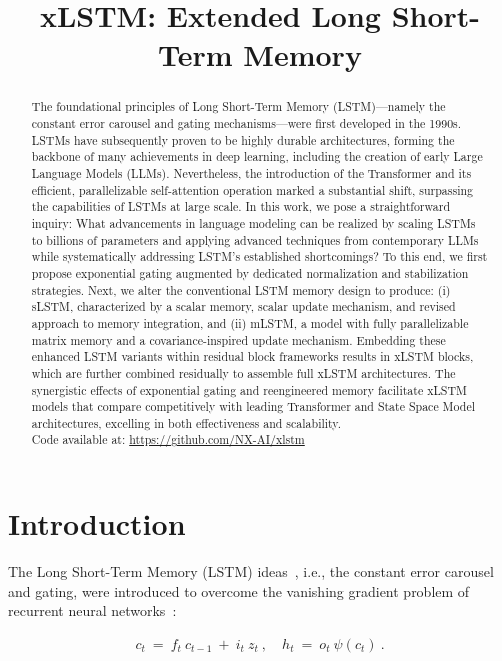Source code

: \title{xLSTM: Extended Long Short-Term Memory}

\begin{abstract}
The foundational principles of Long Short-Term Memory (LSTM)—namely the constant error carousel and gating mechanisms—were first developed in the 1990s. LSTMs have subsequently proven to be highly durable architectures, forming the backbone of many achievements in deep learning, including the creation of early Large Language Models (LLMs). Nevertheless, the introduction of the Transformer and its efficient, parallelizable self-attention operation marked a substantial shift, surpassing the capabilities of LSTMs at large scale. In this work, we pose a straightforward inquiry: What advancements in language modeling can be realized by scaling LSTMs to billions of parameters and applying advanced techniques from contemporary LLMs while systematically addressing LSTM's established shortcomings? To this end, we first propose exponential gating augmented by dedicated normalization and stabilization strategies. Next, we alter the conventional LSTM memory design to produce: (i) sLSTM, characterized by a scalar memory, scalar update mechanism, and revised approach to memory integration, and (ii) mLSTM, a model with fully parallelizable matrix memory and a covariance-inspired update mechanism. Embedding these enhanced LSTM variants within residual block frameworks results in xLSTM blocks, which are further combined residually to assemble full xLSTM architectures. The synergistic effects of exponential gating and reengineered memory facilitate xLSTM models that compare competitively with leading Transformer and State Space Model architectures, excelling in both effectiveness and scalability.\\
Code available at: \url{https://github.com/NX-AI/xlstm}
\end{abstract}

\section{Introduction}
\label{sec:intro}

The Long Short-Term Memory (LSTM) ideas~\citep{Hochreiter:91,Hochreiter:97nips,Hochreiter:97}, i.e., the constant error carousel and gating, were introduced to overcome the vanishing gradient problem of recurrent neural networks~\citep{Hochreiter:91,Hochreiter:00book}:

\begin{align}
\label{eq:lstm_idea}
  c_t \ = \ f_t \ c_{t-1} \ + \ 
          i_t \  z_t \ , \quad  
          h_t \ = \ o_t \ \psi({c_t}) \ . 
\end{align}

──────

GOAL OF THE EXERCISE >> Reproduce the data exactly as it appears above. Pictures are to be left out.

THE ANSWER >>
Source code

: \title{xLSTM: Extended Long Short-Term Memory}

\begin{abstract}
The foundational principles of Long Short-Term Memory (LSTM)—namely the constant error carousel and gating mechanisms—were first developed in the 1990s. LSTMs have subsequently proven to be highly durable architectures, forming the backbone of many achievements in deep learning, including the creation of early Large Language Models (LLMs). Nevertheless, the introduction of the Transformer and its efficient, parallelizable self-attention operation marked a substantial shift, surpassing the capabilities of LSTMs at large scale. In this work, we pose a straightforward inquiry: What advancements in language modeling can be realized by scaling LSTMs to billions of parameters and applying advanced techniques from contemporary LLMs while systematically addressing LSTM's established shortcomings? To this end, we first propose exponential gating augmented by dedicated normalization and stabilization strategies. Next, we alter the conventional LSTM memory design to produce: (i) sLSTM, characterized by a scalar memory, scalar update mechanism, and revised approach to memory integration, and (ii) mLSTM, a model with fully parallelizable matrix memory and a covariance-inspired update mechanism. Embedding these enhanced LSTM variants within residual block frameworks results in xLSTM blocks, which are further combined residually to assemble full xLSTM architectures. The synergistic effects of exponential gating and reengineered memory facilitate xLSTM models that compare competitively with leading Transformer and State Space Model architectures, excelling in both effectiveness and scalability.\\
Code available at: \url{https://github.com/NX-AI/xlstm}
\end{abstract}

\section{Introduction}
\label{sec:intro}

The Long Short-Term Memory (LSTM) ideas~\citep{Hochreiter:91,Hochreiter:97nips,Hochreiter:97}, i.e., the constant error carousel and gating, were introduced to overcome the vanishing gradient problem of recurrent neural networks~\citep{Hochreiter:91,Hochreiter:00book}:

\begin{align}
\label{eq:lstm_idea}
  c_t \ = \ f_t \ c_{t-1} \ + \ 
          i_t \  z_t \ , \quad  
          h_t \ = \ o_t \ \psi({c_t}) \ . 
\end{align}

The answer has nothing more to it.